● **Directions for this task**: Type the records out again in full, exactly.

● **Excerpted records**:
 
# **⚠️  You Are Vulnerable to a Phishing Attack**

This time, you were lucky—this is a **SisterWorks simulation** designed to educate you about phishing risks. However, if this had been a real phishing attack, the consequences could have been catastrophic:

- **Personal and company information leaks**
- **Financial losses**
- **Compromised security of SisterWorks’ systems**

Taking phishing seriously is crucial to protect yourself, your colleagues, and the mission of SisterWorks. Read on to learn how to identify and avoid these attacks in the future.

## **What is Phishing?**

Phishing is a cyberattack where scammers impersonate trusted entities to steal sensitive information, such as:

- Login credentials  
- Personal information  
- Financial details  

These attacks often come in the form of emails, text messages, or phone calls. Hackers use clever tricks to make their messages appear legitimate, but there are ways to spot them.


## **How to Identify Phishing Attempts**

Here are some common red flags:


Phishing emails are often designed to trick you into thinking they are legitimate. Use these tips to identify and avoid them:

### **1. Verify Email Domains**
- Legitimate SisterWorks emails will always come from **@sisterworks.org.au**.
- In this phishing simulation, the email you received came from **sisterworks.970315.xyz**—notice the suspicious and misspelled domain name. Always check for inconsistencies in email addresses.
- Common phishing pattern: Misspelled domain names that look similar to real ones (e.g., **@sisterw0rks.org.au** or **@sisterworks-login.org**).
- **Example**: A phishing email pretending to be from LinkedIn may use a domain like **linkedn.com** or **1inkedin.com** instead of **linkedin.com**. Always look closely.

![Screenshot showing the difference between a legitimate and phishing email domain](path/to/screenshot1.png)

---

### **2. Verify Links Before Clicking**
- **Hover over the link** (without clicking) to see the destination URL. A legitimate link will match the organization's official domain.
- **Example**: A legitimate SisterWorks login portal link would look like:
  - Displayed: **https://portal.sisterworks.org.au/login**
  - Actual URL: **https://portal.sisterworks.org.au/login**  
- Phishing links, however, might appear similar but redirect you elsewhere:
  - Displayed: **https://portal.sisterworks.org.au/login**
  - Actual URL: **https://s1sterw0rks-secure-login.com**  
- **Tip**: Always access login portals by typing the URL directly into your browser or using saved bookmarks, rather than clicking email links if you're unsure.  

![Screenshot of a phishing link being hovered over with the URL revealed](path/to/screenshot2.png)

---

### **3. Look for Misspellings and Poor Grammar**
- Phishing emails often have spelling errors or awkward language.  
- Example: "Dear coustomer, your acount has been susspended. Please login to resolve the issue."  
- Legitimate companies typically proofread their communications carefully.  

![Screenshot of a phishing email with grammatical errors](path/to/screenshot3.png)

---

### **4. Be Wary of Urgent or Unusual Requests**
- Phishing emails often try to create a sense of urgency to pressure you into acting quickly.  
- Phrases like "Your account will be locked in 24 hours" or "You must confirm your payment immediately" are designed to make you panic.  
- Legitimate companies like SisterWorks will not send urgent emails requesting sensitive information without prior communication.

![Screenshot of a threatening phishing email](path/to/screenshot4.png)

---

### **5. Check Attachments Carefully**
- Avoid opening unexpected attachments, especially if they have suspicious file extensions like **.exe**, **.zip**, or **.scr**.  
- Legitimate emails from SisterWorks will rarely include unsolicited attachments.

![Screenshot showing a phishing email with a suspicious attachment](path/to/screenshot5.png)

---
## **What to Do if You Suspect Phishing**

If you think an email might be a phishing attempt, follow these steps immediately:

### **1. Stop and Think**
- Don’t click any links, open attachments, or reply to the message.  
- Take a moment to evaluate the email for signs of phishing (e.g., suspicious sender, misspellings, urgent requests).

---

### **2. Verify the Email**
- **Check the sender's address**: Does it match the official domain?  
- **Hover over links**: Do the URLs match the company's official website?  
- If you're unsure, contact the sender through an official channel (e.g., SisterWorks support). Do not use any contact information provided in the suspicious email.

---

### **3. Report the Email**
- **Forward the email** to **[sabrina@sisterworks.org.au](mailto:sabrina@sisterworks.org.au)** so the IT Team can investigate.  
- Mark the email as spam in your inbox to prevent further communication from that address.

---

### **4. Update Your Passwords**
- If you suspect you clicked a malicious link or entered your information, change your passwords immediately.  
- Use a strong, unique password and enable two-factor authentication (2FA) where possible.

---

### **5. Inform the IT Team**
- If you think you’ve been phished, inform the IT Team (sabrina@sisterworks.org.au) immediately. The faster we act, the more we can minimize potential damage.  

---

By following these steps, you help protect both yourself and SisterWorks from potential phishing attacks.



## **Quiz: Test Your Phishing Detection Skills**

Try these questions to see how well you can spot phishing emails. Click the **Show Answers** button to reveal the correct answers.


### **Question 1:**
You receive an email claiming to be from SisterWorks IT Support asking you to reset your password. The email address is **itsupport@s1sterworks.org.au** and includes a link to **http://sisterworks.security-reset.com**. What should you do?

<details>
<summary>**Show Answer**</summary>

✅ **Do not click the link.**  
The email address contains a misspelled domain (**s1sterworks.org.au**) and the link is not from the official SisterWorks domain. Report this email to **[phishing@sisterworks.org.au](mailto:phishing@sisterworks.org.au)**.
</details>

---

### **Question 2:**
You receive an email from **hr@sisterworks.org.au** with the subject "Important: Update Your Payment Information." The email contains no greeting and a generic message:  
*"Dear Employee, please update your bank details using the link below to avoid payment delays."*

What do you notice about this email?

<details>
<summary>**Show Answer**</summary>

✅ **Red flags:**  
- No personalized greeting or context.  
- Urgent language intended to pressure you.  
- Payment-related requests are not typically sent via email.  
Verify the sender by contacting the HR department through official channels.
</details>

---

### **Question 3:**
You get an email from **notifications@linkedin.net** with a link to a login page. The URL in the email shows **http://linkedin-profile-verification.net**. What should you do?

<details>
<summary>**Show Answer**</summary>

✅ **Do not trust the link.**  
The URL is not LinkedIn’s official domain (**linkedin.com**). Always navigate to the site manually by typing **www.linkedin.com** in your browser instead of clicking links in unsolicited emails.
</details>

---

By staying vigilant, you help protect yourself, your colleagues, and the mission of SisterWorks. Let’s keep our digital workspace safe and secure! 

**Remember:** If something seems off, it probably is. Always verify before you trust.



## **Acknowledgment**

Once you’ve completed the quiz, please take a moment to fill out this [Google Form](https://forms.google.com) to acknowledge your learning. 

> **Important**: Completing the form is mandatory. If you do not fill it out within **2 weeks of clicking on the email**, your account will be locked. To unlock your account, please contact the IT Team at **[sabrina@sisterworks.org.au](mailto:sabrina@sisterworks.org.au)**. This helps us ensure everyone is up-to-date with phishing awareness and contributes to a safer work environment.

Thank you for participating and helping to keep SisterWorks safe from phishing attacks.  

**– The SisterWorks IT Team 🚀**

● **Solution to the exercise**:
# **⚠️  You Are Vulnerable to a Phishing Attack**

This time, you were lucky—this is a **SisterWorks simulation** designed to educate you about phishing risks. However, if this had been a real phishing attack, the consequences could have been catastrophic:

- **Personal and company information leaks**
- **Financial losses**
- **Compromised security of SisterWorks’ systems**

Taking phishing seriously is crucial to protect yourself, your colleagues, and the mission of SisterWorks. Read on to learn how to identify and avoid these attacks in the future.

## **What is Phishing?**

Phishing is a cyberattack where scammers impersonate trusted entities to steal sensitive information, such as:

- Login credentials  
- Personal information  
- Financial details  

These attacks often come in the form of emails, text messages, or phone calls. Hackers use clever tricks to make their messages appear legitimate, but there are ways to spot them.


## **How to Identify Phishing Attempts**

Here are some common red flags:


Phishing emails are often designed to trick you into thinking they are legitimate. Use these tips to identify and avoid them:

### **1. Verify Email Domains**
- Legitimate SisterWorks emails will always come from **@sisterworks.org.au**.
- In this phishing simulation, the email you received came from **sisterworks.970315.xyz**—notice the suspicious and misspelled domain name. Always check for inconsistencies in email addresses.
- Common phishing pattern: Misspelled domain names that look similar to real ones (e.g., **@sisterw0rks.org.au** or **@sisterworks-login.org**).
- **Example**: A phishing email pretending to be from LinkedIn may use a domain like **linkedn.com** or **1inkedin.com** instead of **linkedin.com**. Always look closely.

![Screenshot showing the difference between a legitimate and phishing email domain](path/to/screenshot1.png)

---

### **2. Verify Links Before Clicking**
- **Hover over the link** (without clicking) to see the destination URL. A legitimate link will match the organization's official domain.
- **Example**: A legitimate SisterWorks login portal link would look like:
  - Displayed: **https://portal.sisterworks.org.au/login**
  - Actual URL: **https://portal.sisterworks.org.au/login**  
- Phishing links, however, might appear similar but redirect you elsewhere:
  - Displayed: **https://portal.sisterworks.org.au/login**
  - Actual URL: **https://s1sterw0rks-secure-login.com**  
- **Tip**: Always access login portals by typing the URL directly into your browser or using saved bookmarks, rather than clicking email links if you're unsure.  

![Screenshot of a phishing link being hovered over with the URL revealed](path/to/screenshot2.png)

---

### **3. Look for Misspellings and Poor Grammar**
- Phishing emails often have spelling errors or awkward language.  
- Example: "Dear coustomer, your acount has been susspended. Please login to resolve the issue."  
- Legitimate companies typically proofread their communications carefully.  

![Screenshot of a phishing email with grammatical errors](path/to/screenshot3.png)

---

### **4. Be Wary of Urgent or Unusual Requests**
- Phishing emails often try to create a sense of urgency to pressure you into acting quickly.  
- Phrases like "Your account will be locked in 24 hours" or "You must confirm your payment immediately" are designed to make you panic.  
- Legitimate companies like SisterWorks will not send urgent emails requesting sensitive information without prior communication.

![Screenshot of a threatening phishing email](path/to/screenshot4.png)

---

### **5. Check Attachments Carefully**
- Avoid opening unexpected attachments, especially if they have suspicious file extensions like **.exe**, **.zip**, or **.scr**.  
- Legitimate emails from SisterWorks will rarely include unsolicited attachments.

![Screenshot showing a phishing email with a suspicious attachment](path/to/screenshot5.png)

---
## **What to Do if You Suspect Phishing**

If you think an email might be a phishing attempt, follow these steps immediately:

### **1. Stop and Think**
- Don’t click any links, open attachments, or reply to the message.  
- Take a moment to evaluate the email for signs of phishing (e.g., suspicious sender, misspellings, urgent requests).

---

### **2. Verify the Email**
- **Check the sender's address**: Does it match the official domain?  
- **Hover over links**: Do the URLs match the company's official website?  
- If you're unsure, contact the sender through an official channel (e.g., SisterWorks support). Do not use any contact information provided in the suspicious email.

---

### **3. Report the Email**
- **Forward the email** to **[sabrina@sisterworks.org.au](mailto:sabrina@sisterworks.org.au)** so the IT Team can investigate.  
- Mark the email as spam in your inbox to prevent further communication from that address.

---

### **4. Update Your Passwords**
- If you suspect you clicked a malicious link or entered your information, change your passwords immediately.  
- Use a strong, unique password and enable two-factor authentication (2FA) where possible.

---

### **5. Inform the IT Team**
- If you think you’ve been phished, inform the IT Team (sabrina@sisterworks.org.au) immediately. The faster we act, the more we can minimize potential damage.  

---

By following these steps, you help protect both yourself and SisterWorks from potential phishing attacks.



## **Quiz: Test Your Phishing Detection Skills**

Try these questions to see how well you can spot phishing emails. Click the **Show Answers** button to reveal the correct answers.


### **Question 1:**
You receive an email claiming to be from SisterWorks IT Support asking you to reset your password. The email address is **itsupport@s1sterworks.org.au** and includes a link to **http://sisterworks.security-reset.com**. What should you do?

<details>
<summary>**Show Answer**</summary>

✅ **Do not click the link.**  
The email address contains a misspelled domain (**s1sterworks.org.au**) and the link is not from the official SisterWorks domain. Report this email to **[phishing@sisterworks.org.au](mailto:phishing@sisterworks.org.au)**.
</details>

---

### **Question 2:**
You receive an email from **hr@sisterworks.org.au** with the subject "Important: Update Your Payment Information." The email contains no greeting and a generic message:  
*"Dear Employee, please update your bank details using the link below to avoid payment delays."*

What do you notice about this email?

<details>
<summary>**Show Answer**</summary>

✅ **Red flags:**  
- No personalized greeting or context.  
- Urgent language intended to pressure you.  
- Payment-related requests are not typically sent via email.  
Verify the sender by contacting the HR department through official channels.
</details>

---

### **Question 3:**
You get an email from **notifications@linkedin.net** with a link to a login page. The URL in the email shows **http://linkedin-profile-verification.net**. What should you do?

<details>
<summary>**Show Answer**</summary>

✅ **Do not trust the link.**  
The URL is not LinkedIn’s official domain (**linkedin.com**). Always navigate to the site manually by typing **www.linkedin.com** in your browser instead of clicking links in unsolicited emails.
</details>

---

By staying vigilant, you help protect yourself, your colleagues, and the mission of SisterWorks. Let’s keep our digital workspace safe and secure! 

**Remember:** If something seems off, it probably is. Always verify before you trust.



## **Acknowledgment**

Once you’ve completed the quiz, please take a moment to fill out this [Google Form](https://forms.google.com) to acknowledge your learning. 

> **Important**: Completing the form is mandatory. If you do not fill it out within **2 weeks of clicking on the email**, your account will be locked. To unlock your account, please contact the IT Team at **[sabrina@sisterworks.org.au](mailto:sabrina@sisterworks.org.au)**. This helps us ensure everyone is up-to-date with phishing awareness and contributes to a safer work environment.

Thank you for participating and helping to keep SisterWorks safe from phishing attacks.  

**– The SisterWorks IT Team 🚀**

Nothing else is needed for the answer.